PROBLEM TO SOLVE »
Copy the data below exactly. Any pictures in it should be omitted.

[MATERIAL FOR THIS EXERCISE]

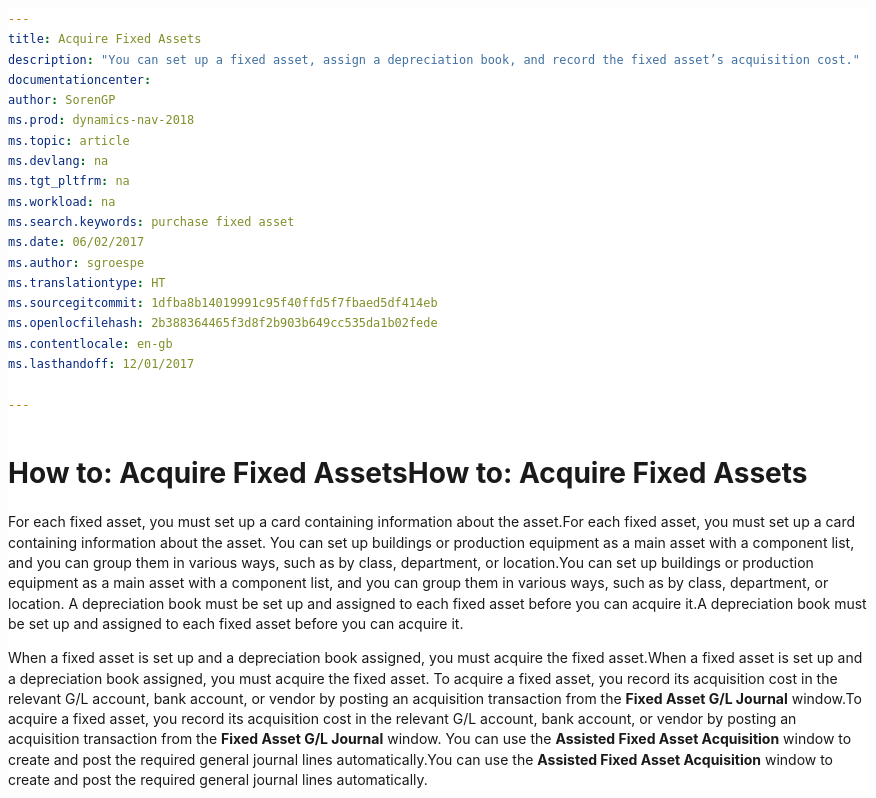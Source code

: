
 ```yaml
---
title: Acquire Fixed Assets
description: "You can set up a fixed asset, assign a depreciation book, and record the fixed asset’s acquisition cost."
documentationcenter: 
author: SorenGP
ms.prod: dynamics-nav-2018
ms.topic: article
ms.devlang: na
ms.tgt_pltfrm: na
ms.workload: na
ms.search.keywords: purchase fixed asset
ms.date: 06/02/2017
ms.author: sgroespe
ms.translationtype: HT
ms.sourcegitcommit: 1dfba8b14019991c95f40ffd5f7fbaed5df414eb
ms.openlocfilehash: 2b388364465f3d8f2b903b649cc535da1b02fede
ms.contentlocale: en-gb
ms.lasthandoff: 12/01/2017

---
```

# <a name="how-to-acquire-fixed-assets"></a><span data-ttu-id="7966b-103">How to: Acquire Fixed Assets</span><span class="sxs-lookup"><span data-stu-id="7966b-103">How to: Acquire Fixed Assets</span></span>
<span data-ttu-id="7966b-104">For each fixed asset, you must set up a card containing information about the asset.</span><span class="sxs-lookup"><span data-stu-id="7966b-104">For each fixed asset, you must set up a card containing information about the asset.</span></span> <span data-ttu-id="7966b-105">You can set up buildings or production equipment as a main asset with a component list, and you can group them in various ways, such as by class, department, or location.</span><span class="sxs-lookup"><span data-stu-id="7966b-105">You can set up buildings or production equipment as a main asset with a component list, and you can group them in various ways, such as by class, department, or location.</span></span> <span data-ttu-id="7966b-106">A depreciation book must be set up and assigned to each fixed asset before you can acquire it.</span><span class="sxs-lookup"><span data-stu-id="7966b-106">A depreciation book must be set up and assigned to each fixed asset before you can acquire it.</span></span>

<span data-ttu-id="7966b-107">When a fixed asset is set up and a depreciation book assigned, you must acquire the fixed asset.</span><span class="sxs-lookup"><span data-stu-id="7966b-107">When a fixed asset is set up and a depreciation book assigned, you must acquire the fixed asset.</span></span> <span data-ttu-id="7966b-108">To acquire a fixed asset, you record its acquisition cost in the relevant G/L account, bank account, or vendor by posting an acquisition transaction from the **Fixed Asset G/L Journal** window.</span><span class="sxs-lookup"><span data-stu-id="7966b-108">To acquire a fixed asset, you record its acquisition cost in the relevant G/L account, bank account, or vendor by posting an acquisition transaction from the **Fixed Asset G/L Journal** window.</span></span> <span data-ttu-id="7966b-109">You can use the **Assisted Fixed Asset Acquisition** window to create and post the required general journal lines automatically.</span><span class="sxs-lookup"><span data-stu-id="7966b-109">You can use the **Assisted Fixed Asset Acquisition** window to create and post the required general journal lines automatically.</span></span>
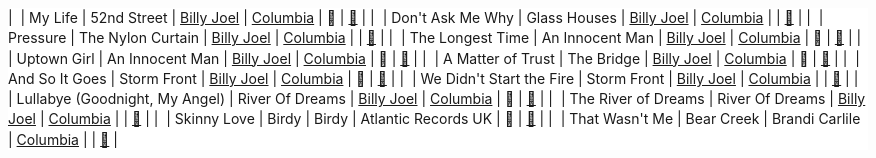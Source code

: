 | <img src="https://i.scdn.co/image/ab67616d0000b2731d4675d5a0345bb93686e4b6" alt="" width="50" /> | My Life                                                                           | 52nd Street                                 | [Billy Joel](../artists/billy_joel.md)                                                 | [Columbia](../labels/columbia.md)                                               | 💚   | [🔗](https://open.spotify.com/track/4ZoBC5MhSEzuknIgAkBaoT) |
| <img src="https://i.scdn.co/image/ab67616d0000b27322d5199692d318c28d6c7d9b" alt="" width="50" /> | Don't Ask Me Why                                                                  | Glass Houses                                | [Billy Joel](../artists/billy_joel.md)                                                 | [Columbia](../labels/columbia.md)                                               |     | [🔗](https://open.spotify.com/track/6g4vHtdGqD5eEgpf7nKISk) |
| <img src="https://i.scdn.co/image/ab67616d0000b273e5e5f24cf490dfc7041eafc3" alt="" width="50" /> | Pressure                                                                          | The Nylon Curtain                           | [Billy Joel](../artists/billy_joel.md)                                                 | [Columbia](../labels/columbia.md)                                               |     | [🔗](https://open.spotify.com/track/3LqvmDtXWXjF7fg8mh8iZh) |
| <img src="https://i.scdn.co/image/ab67616d0000b273814cbc4746358a25c84c62e7" alt="" width="50" /> | The Longest Time                                                                  | An Innocent Man                             | [Billy Joel](../artists/billy_joel.md)                                                 | [Columbia](../labels/columbia.md)                                               | 💚   | [🔗](https://open.spotify.com/track/5DH7nDryMhpixm4G4B7RP9) |
| <img src="https://i.scdn.co/image/ab67616d0000b273814cbc4746358a25c84c62e7" alt="" width="50" /> | Uptown Girl                                                                       | An Innocent Man                             | [Billy Joel](../artists/billy_joel.md)                                                 | [Columbia](../labels/columbia.md)                                               | 💚   | [🔗](https://open.spotify.com/track/5zA8vzDGqPl2AzZkEYQGKh) |
| <img src="https://i.scdn.co/image/ab67616d0000b273800f95060baebdd6aea0f4b9" alt="" width="50" /> | A Matter of Trust                                                                 | The Bridge                                  | [Billy Joel](../artists/billy_joel.md)                                                 | [Columbia](../labels/columbia.md)                                               | 💚   | [🔗](https://open.spotify.com/track/6J212smZzpeOCYQ9DITMSC) |
| <img src="https://i.scdn.co/image/ab67616d0000b2731946747b8692919f98918ec4" alt="" width="50" /> | And So It Goes                                                                    | Storm Front                                 | [Billy Joel](../artists/billy_joel.md)                                                 | [Columbia](../labels/columbia.md)                                               | 💚   | [🔗](https://open.spotify.com/track/1u7kQUb3lQcpHaYRfia13A) |
| <img src="https://i.scdn.co/image/ab67616d0000b2731946747b8692919f98918ec4" alt="" width="50" /> | We Didn't Start the Fire                                                          | Storm Front                                 | [Billy Joel](../artists/billy_joel.md)                                                 | [Columbia](../labels/columbia.md)                                               |     | [🔗](https://open.spotify.com/track/3Cx4yrFaX8CeHwBMReOWXI) |
| <img src="https://i.scdn.co/image/ab67616d0000b273d81c87cd4fa07351a5d14a71" alt="" width="50" /> | Lullabye (Goodnight, My Angel)                                                    | River Of Dreams                             | [Billy Joel](../artists/billy_joel.md)                                                 | [Columbia](../labels/columbia.md)                                               | 💚   | [🔗](https://open.spotify.com/track/4cURHmiuYii52BVbhrGbv0) |
| <img src="https://i.scdn.co/image/ab67616d0000b273d81c87cd4fa07351a5d14a71" alt="" width="50" /> | The River of Dreams                                                               | River Of Dreams                             | [Billy Joel](../artists/billy_joel.md)                                                 | [Columbia](../labels/columbia.md)                                               |     | [🔗](https://open.spotify.com/track/30qVCFYKBtAENjTIBA8FPZ) |
| <img src="https://i.scdn.co/image/ab67616d0000b273cdebae610076f51e8b7b20f4" alt="" width="50" /> | Skinny Love                                                                       | Birdy                                       | Birdy                                                                                  | Atlantic Records UK                                                             | 💚   | [🔗](https://open.spotify.com/track/4RL77hMWUq35NYnPLXBpih) |
| <img src="https://i.scdn.co/image/ab67616d0000b273f5aac98410fb9e64e29827d4" alt="" width="50" /> | That Wasn't Me                                                                    | Bear Creek                                  | Brandi Carlile                                                                         | [Columbia](../labels/columbia.md)                                               |     | [🔗](https://open.spotify.com/track/6iqAJh3X8bf94eo4reme5L) |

[/MATERIAL FOR THIS EXERCISE]

RESULT FOR THIS TASK »
Source code

:
 ```yaml
---
title: Acquire Fixed Assets
description: "You can set up a fixed asset, assign a depreciation book, and record the fixed asset’s acquisition cost."
documentationcenter: 
author: SorenGP
ms.prod: dynamics-nav-2018
ms.topic: article
ms.devlang: na
ms.tgt_pltfrm: na
ms.workload: na
ms.search.keywords: purchase fixed asset
ms.date: 06/02/2017
ms.author: sgroespe
ms.translationtype: HT
ms.sourcegitcommit: 1dfba8b14019991c95f40ffd5f7fbaed5df414eb
ms.openlocfilehash: 2b388364465f3d8f2b903b649cc535da1b02fede
ms.contentlocale: en-gb
ms.lasthandoff: 12/01/2017

---
```

# <a name="how-to-acquire-fixed-assets"></a><span data-ttu-id="7966b-103">How to: Acquire Fixed Assets</span><span class="sxs-lookup"><span data-stu-id="7966b-103">How to: Acquire Fixed Assets</span></span>
<span data-ttu-id="7966b-104">For each fixed asset, you must set up a card containing information about the asset.</span><span class="sxs-lookup"><span data-stu-id="7966b-104">For each fixed asset, you must set up a card containing information about the asset.</span></span> <span data-ttu-id="7966b-105">You can set up buildings or production equipment as a main asset with a component list, and you can group them in various ways, such as by class, department, or location.</span><span class="sxs-lookup"><span data-stu-id="7966b-105">You can set up buildings or production equipment as a main asset with a component list, and you can group them in various ways, such as by class, department, or location.</span></span> <span data-ttu-id="7966b-106">A depreciation book must be set up and assigned to each fixed asset before you can acquire it.</span><span class="sxs-lookup"><span data-stu-id="7966b-106">A depreciation book must be set up and assigned to each fixed asset before you can acquire it.</span></span>

<span data-ttu-id="7966b-107">When a fixed asset is set up and a depreciation book assigned, you must acquire the fixed asset.</span><span class="sxs-lookup"><span data-stu-id="7966b-107">When a fixed asset is set up and a depreciation book assigned, you must acquire the fixed asset.</span></span> <span data-ttu-id="7966b-108">To acquire a fixed asset, you record its acquisition cost in the relevant G/L account, bank account, or vendor by posting an acquisition transaction from the **Fixed Asset G/L Journal** window.</span><span class="sxs-lookup"><span data-stu-id="7966b-108">To acquire a fixed asset, you record its acquisition cost in the relevant G/L account, bank account, or vendor by posting an acquisition transaction from the **Fixed Asset G/L Journal** window.</span></span> <span data-ttu-id="7966b-109">You can use the **Assisted Fixed Asset Acquisition** window to create and post the required general journal lines automatically.</span><span class="sxs-lookup"><span data-stu-id="7966b-109">You can use the **Assisted Fixed Asset Acquisition** window to create and post the required general journal lines automatically.</span></span>
Source code

: | <img src="https://i.scdn.co/image/ab67616d0000b2731d4675d5a0345bb93686e4b6" alt="" width="50" /> | My Life                                                                           | 52nd Street                                 | [Billy Joel](../artists/billy_joel.md)                                                 | [Columbia](../labels/columbia.md)                                               | 💚   | [🔗](https://open.spotify.com/track/4ZoBC5MhSEzuknIgAkBaoT) |
| <img src="https://i.scdn.co/image/ab67616d0000b27322d5199692d318c28d6c7d9b" alt="" width="50" /> | Don't Ask Me Why                                                                  | Glass Houses                                | [Billy Joel](../artists/billy_joel.md)                                                 | [Columbia](../labels/columbia.md)                                               |     | [🔗](https://open.spotify.com/track/6g4vHtdGqD5eEgpf7nKISk) |
| <img src="https://i.scdn.co/image/ab67616d0000b273e5e5f24cf490dfc7041eafc3" alt="" width="50" /> | Pressure                                                                          | The Nylon Curtain                           | [Billy Joel](../artists/billy_joel.md)                                                 | [Columbia](../labels/columbia.md)                                               |     | [🔗](https://open.spotify.com/track/3LqvmDtXWXjF7fg8mh8iZh) |
| <img src="https://i.scdn.co/image/ab67616d0000b273814cbc4746358a25c84c62e7" alt="" width="50" /> | The Longest Time                                                                  | An Innocent Man                             | [Billy Joel](../artists/billy_joel.md)                                                 | [Columbia](../labels/columbia.md)                                               | 💚   | [🔗](https://open.spotify.com/track/5DH7nDryMhpixm4G4B7RP9) |
| <img src="https://i.scdn.co/image/ab67616d0000b273814cbc4746358a25c84c62e7" alt="" width="50" /> | Uptown Girl                                                                       | An Innocent Man                             | [Billy Joel](../artists/billy_joel.md)                                                 | [Columbia](../labels/columbia.md)                                               | 💚   | [🔗](https://open.spotify.com/track/5zA8vzDGqPl2AzZkEYQGKh) |
| <img src="https://i.scdn.co/image/ab67616d0000b273800f95060baebdd6aea0f4b9" alt="" width="50" /> | A Matter of Trust                                                                 | The Bridge                                  | [Billy Joel](../artists/billy_joel.md)                                                 | [Columbia](../labels/columbia.md)                                               | 💚   | [🔗](https://open.spotify.com/track/6J212smZzpeOCYQ9DITMSC) |
| <img src="https://i.scdn.co/image/ab67616d0000b2731946747b8692919f98918ec4" alt="" width="50" /> | And So It Goes                                                                    | Storm Front                                 | [Billy Joel](../artists/billy_joel.md)                                                 | [Columbia](../labels/columbia.md)                                               | 💚   | [🔗](https://open.spotify.com/track/1u7kQUb3lQcpHaYRfia13A) |
| <img src="https://i.scdn.co/image/ab67616d0000b2731946747b8692919f98918ec4" alt="" width="50" /> | We Didn't Start the Fire                                                          | Storm Front                                 | [Billy Joel](../artists/billy_joel.md)                                                 | [Columbia](../labels/columbia.md)                                               |     | [🔗](https://open.spotify.com/track/3Cx4yrFaX8CeHwBMReOWXI) |
| <img src="https://i.scdn.co/image/ab67616d0000b273d81c87cd4fa07351a5d14a71" alt="" width="50" /> | Lullabye (Goodnight, My Angel)                                                    | River Of Dreams                             | [Billy Joel](../artists/billy_joel.md)                                                 | [Columbia](../labels/columbia.md)                                               | 💚   | [🔗](https://open.spotify.com/track/4cURHmiuYii52BVbhrGbv0) |
| <img src="https://i.scdn.co/image/ab67616d0000b273d81c87cd4fa07351a5d14a71" alt="" width="50" /> | The River of Dreams                                                               | River Of Dreams                             | [Billy Joel](../artists/billy_joel.md)                                                 | [Columbia](../labels/columbia.md)                                               |     | [🔗](https://open.spotify.com/track/30qVCFYKBtAENjTIBA8FPZ) |
| <img src="https://i.scdn.co/image/ab67616d0000b273cdebae610076f51e8b7b20f4" alt="" width="50" /> | Skinny Love                                                                       | Birdy                                       | Birdy                                                                                  | Atlantic Records UK                                                             | 💚   | [🔗](https://open.spotify.com/track/4RL77hMWUq35NYnPLXBpih) |
| <img src="https://i.scdn.co/image/ab67616d0000b273f5aac98410fb9e64e29827d4" alt="" width="50" /> | That Wasn't Me                                                                    | Bear Creek                                  | Brandi Carlile                                                                         | [Columbia](../labels/columbia.md)                                               |     | [🔗](https://open.spotify.com/track/6iqAJh3X8bf94eo4reme5L) |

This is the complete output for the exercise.